Independence Tests for Language Models

We consider the following problem: given the weights of two models, can we test whether they were trained independently -- i.e., from independent random initializations? We consider two settings: constrained and unconstrained. In the constrained setting, we make assumptions about model architecture and training and propose a family of statistical tests that yield exact p-values with respect to the null hypothesis that the models are trained from independent random initializations. These p-values are valid regardless of the composition of either model's training data; we compute them by simulating exchangeable copies of each model under our assumptions and comparing various similarity measures of weights and activations between the original two models versus these copies. We report the p-values from these tests on pairs of 21 open-weight models (210 total pairs) and correctly identify all pairs of non-independent models. Our tests remain effective even if one model was fine-tuned for many tokens. In the unconstrained setting, where we make no assumptions about training procedures, can change model architecture, and allow for adversarial evasion attacks, the previous tests no longer work.

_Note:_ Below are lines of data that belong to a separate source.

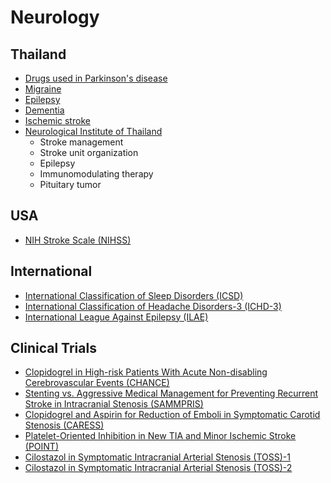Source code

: # Neurology

## Thailand
* [Drugs used in Parkinson's disease](https://movementdisordersthailand.org/thai-national-formulary-2019-drugs-used-in-parkinsons-disease/)
* [Migraine](http://neurothai.org/content.php?id=495)
* [Epilepsy](http://thaiepilepsysociety.com/clinical-practice-guidelines-for-epilepsy-2564/)
* [Dementia](https://w1.med.cmu.ac.th/family/knowledge/for-doctor/guideline/5042)
* [Ischemic stroke](https://rbpho.moph.go.th/upload-file/doc/files/16062020-011313-8291.pdf)
* [Neurological Institute of Thailand](https://nit.go.th/cpg_cnpg)
    * Stroke management
    * Stroke unit organization
    * Epilepsy
    * Immunomodulating therapy
    * Pituitary tumor

## USA
* [NIH Stroke Scale (NIHSS)](https://www.ninds.nih.gov/health-information/stroke/assess-and-treat/nih-stroke-scale)

## International
* [International Classification of Sleep Disorders (ICSD)](https://aasm.org/clinical-resources/international-classification-sleep-disorders/)
* [International Classification of Headache Disorders-3 (ICHD-3)](https://ichd-3.org/)
* [International League Against Epilepsy (ILAE)](https://www.ilae.org/guidelines)

## Clinical Trials
* [Clopidogrel in High-risk Patients With Acute Non-disabling Cerebrovascular Events (CHANCE)](https://www.nejm.org/doi/full/10.1056/NEJMoa1215340)
* [Stenting vs. Aggressive Medical Management for Preventing Recurrent Stroke in Intracranial Stenosis (SAMMPRIS)](https://www.nejm.org/doi/full/10.1056/NEJMoa1105335)
* [Clopidogrel and Aspirin for Reduction of Emboli in Symptomatic Carotid Stenosis (CARESS)](https://doi.org/10.1161/01.CIR.0000163561.90680.1C)
* [Platelet-Oriented Inhibition in New TIA and Minor Ischemic Stroke (POINT)](https://www.nejm.org/doi/full/10.1056/NEJMoa1800410)
* [Cilostazol in Symptomatic Intracranial Arterial Stenosis (TOSS)-1](https://www.ahajournals.org/doi/10.1161/01.STR.0000157667.06542.b7)
* [Cilostazol in Symptomatic Intracranial Arterial Stenosis (TOSS)-2](https://www.ahajournals.org/doi/10.1161/STROKEAHA.110.609370)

Instead, we propose a new test which matches hidden activations between two models, and which is robust to adversarial transformations and to changes in model architecture. The test can also do localized testing: identifying specific non-independent components of models. Though we no longer obtain exact p-values from this, empirically we find it behaves as one and reliably identifies non-independent models. Notably, we can use the test to identify specific parts of one model that are derived from another (e.g., how Llama 3.1-8B was pruned to initialize Llama 3.2-3B, or shared layers between Mistral-7B and StripedHyena-7B), and it is even robust to retraining individual layers of either model from scratch.